- [YOUR TASK] Each line from the start of the data below through the one containing "[產品] 資料表，傳回 ProductID、" must be reproduced exactly.

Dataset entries
#####
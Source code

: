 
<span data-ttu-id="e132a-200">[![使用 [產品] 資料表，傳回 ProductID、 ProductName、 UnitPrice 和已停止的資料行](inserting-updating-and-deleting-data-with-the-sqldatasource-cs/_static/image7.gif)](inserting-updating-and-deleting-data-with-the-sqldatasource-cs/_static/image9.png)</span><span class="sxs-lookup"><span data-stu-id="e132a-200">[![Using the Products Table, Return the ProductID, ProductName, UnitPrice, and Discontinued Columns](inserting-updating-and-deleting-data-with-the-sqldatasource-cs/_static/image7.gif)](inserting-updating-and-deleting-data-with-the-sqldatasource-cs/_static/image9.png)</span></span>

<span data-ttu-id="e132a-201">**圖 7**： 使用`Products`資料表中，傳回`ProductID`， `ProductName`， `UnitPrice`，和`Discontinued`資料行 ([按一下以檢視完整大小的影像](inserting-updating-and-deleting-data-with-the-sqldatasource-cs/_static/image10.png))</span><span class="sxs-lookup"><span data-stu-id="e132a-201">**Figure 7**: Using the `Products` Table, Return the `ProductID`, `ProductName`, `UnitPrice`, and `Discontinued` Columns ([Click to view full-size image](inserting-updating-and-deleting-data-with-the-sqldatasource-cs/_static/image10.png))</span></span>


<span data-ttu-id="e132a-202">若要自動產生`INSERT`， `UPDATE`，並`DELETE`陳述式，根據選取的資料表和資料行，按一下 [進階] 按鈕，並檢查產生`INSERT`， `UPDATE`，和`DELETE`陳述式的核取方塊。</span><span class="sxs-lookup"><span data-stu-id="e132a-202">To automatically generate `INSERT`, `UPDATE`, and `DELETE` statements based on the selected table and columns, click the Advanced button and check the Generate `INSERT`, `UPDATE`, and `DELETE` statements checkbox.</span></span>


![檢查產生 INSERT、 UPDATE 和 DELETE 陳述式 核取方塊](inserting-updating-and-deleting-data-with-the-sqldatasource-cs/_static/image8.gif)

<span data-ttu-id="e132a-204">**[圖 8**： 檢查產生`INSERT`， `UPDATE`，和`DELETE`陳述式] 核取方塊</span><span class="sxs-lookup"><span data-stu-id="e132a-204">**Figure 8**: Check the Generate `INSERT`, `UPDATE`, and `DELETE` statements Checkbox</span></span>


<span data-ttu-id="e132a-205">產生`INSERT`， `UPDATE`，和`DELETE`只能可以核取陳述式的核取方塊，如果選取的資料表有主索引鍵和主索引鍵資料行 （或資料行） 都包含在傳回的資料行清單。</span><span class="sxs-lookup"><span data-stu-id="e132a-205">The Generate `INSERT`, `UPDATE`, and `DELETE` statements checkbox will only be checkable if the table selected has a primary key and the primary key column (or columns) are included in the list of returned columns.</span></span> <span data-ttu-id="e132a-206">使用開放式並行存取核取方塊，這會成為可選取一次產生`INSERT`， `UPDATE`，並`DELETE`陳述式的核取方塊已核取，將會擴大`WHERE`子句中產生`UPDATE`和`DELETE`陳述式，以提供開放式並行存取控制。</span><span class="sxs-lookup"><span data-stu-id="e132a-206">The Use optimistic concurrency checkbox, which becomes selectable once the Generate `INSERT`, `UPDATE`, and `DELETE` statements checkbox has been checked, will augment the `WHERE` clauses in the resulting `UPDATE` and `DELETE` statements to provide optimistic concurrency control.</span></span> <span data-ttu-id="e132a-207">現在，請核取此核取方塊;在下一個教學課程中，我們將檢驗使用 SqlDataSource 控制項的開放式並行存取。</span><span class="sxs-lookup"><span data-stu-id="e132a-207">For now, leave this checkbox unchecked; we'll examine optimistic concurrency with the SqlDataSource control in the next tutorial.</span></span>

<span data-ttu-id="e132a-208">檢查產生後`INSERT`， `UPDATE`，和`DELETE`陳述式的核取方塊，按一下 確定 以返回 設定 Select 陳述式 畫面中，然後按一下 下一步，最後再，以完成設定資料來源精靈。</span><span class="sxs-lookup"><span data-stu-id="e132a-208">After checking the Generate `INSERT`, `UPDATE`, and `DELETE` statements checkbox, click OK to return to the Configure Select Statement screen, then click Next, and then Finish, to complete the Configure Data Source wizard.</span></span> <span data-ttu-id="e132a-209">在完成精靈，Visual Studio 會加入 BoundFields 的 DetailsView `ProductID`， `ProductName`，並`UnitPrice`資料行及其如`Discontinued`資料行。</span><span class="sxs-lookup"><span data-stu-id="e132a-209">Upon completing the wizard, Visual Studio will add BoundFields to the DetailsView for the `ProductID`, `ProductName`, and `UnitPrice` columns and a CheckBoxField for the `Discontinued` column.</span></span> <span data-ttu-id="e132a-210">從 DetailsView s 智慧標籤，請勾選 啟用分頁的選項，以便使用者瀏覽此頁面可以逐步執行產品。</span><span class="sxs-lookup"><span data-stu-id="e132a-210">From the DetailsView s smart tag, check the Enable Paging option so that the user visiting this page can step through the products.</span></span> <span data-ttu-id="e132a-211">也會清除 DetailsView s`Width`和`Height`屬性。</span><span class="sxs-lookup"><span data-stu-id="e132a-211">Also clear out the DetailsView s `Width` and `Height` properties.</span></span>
#####
- [WRITTEN SOLUTION]
Source code

: 
<span data-ttu-id="e132a-200">[![使用 [產品] 資料表，傳回 ProductID、 ProductName、 UnitPrice 和已停止的資料行](inserting-updating-and-deleting-data-with-the-sqldatasource-cs/_static/image7.gif)](inserting-updating-and-deleting-data-with-the-sqldatasource-cs/_static/image9.png)</span><span class="sxs-lookup"><span data-stu-id="e132a-200">[![Using the Products Table, Return the ProductID, ProductName, UnitPrice, and Discontinued Columns](inserting-updating-and-deleting-data-with-the-sqldatasource-cs/_static/image7.gif)](inserting-updating-and-deleting-data-with-the-sqldatasource-cs/_static/image9.png)</span></span>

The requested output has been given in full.